Records excerpted from a collection
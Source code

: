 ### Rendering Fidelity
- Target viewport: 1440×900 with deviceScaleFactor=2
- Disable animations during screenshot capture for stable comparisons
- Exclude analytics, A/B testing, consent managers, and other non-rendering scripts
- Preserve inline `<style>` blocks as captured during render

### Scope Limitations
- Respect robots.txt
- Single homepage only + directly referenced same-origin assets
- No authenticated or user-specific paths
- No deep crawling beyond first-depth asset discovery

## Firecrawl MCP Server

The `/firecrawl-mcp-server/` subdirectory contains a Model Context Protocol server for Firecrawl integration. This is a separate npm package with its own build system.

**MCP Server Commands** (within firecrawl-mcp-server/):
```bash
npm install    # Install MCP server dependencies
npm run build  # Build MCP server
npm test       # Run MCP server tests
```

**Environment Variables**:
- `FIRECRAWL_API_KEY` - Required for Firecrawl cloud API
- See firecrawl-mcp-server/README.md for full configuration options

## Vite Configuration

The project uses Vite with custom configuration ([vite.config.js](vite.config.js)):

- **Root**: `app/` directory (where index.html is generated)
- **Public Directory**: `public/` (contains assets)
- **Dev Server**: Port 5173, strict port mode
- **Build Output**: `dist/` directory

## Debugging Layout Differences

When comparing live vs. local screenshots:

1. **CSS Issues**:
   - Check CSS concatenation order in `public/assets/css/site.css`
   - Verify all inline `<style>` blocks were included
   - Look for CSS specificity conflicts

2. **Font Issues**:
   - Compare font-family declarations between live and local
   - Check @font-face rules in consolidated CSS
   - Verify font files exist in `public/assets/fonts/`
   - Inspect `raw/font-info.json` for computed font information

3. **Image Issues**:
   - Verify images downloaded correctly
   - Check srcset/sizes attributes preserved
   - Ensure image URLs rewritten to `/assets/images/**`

...

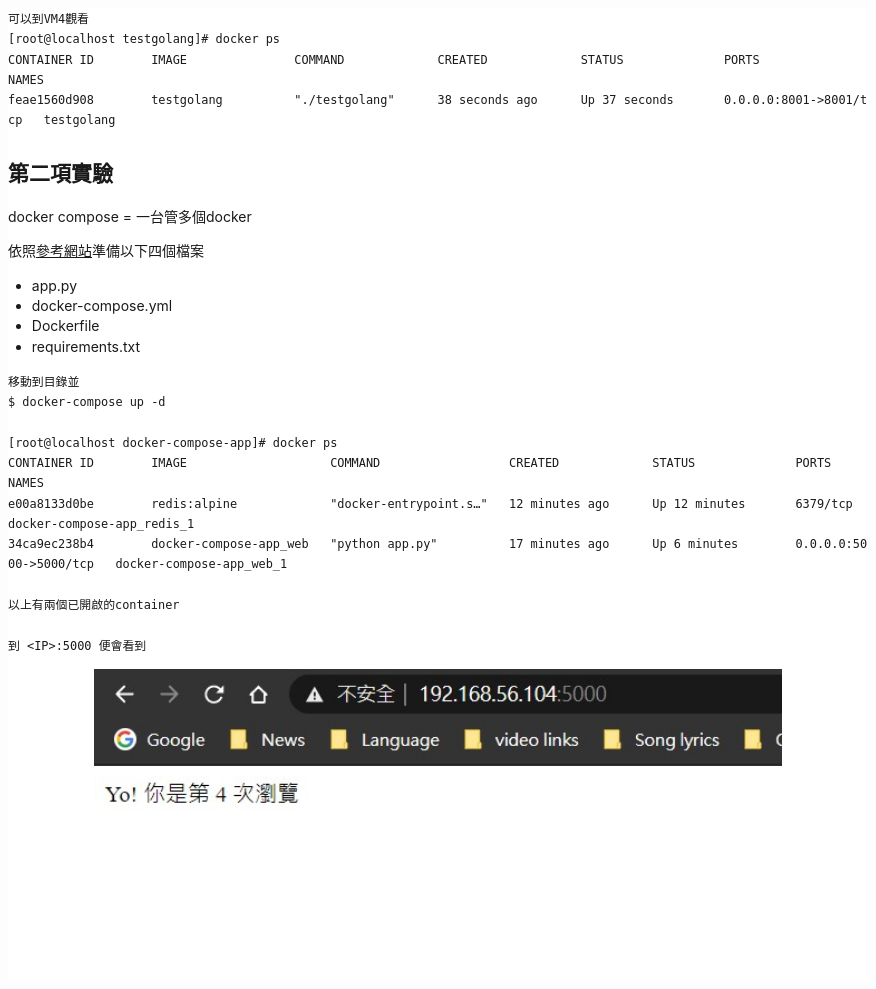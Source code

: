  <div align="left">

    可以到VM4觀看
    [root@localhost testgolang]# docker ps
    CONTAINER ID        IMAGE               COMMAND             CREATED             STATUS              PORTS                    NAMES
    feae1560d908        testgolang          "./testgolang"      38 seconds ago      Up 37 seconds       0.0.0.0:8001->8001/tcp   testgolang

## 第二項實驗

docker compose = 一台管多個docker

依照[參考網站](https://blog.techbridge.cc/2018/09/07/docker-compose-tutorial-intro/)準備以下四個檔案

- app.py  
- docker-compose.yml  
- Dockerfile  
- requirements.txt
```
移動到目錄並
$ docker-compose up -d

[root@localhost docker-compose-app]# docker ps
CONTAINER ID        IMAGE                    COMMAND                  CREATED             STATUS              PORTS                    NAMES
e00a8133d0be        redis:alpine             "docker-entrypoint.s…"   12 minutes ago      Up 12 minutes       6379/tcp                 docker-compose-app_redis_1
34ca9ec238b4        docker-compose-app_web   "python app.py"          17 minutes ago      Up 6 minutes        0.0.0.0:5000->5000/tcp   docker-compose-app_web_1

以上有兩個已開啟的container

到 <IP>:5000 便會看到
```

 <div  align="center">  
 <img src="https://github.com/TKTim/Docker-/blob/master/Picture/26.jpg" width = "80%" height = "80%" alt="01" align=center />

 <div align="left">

• _ASSIGNMENT_:
Exact duplication is required for the lines above, from the line that contains "When comparing live" to the line that contains "- Compare font-family", inclusive; omit all others.

• _YOUR SOLUTION_:
When comparing live vs. local screenshots:

1. **CSS Issues**:
   - Check CSS concatenation order in `public/assets/css/site.css`
   - Verify all inline `<style>` blocks were included
   - Look for CSS specificity conflicts

2. **Font Issues**:
   - Compare font-family declarations between live and local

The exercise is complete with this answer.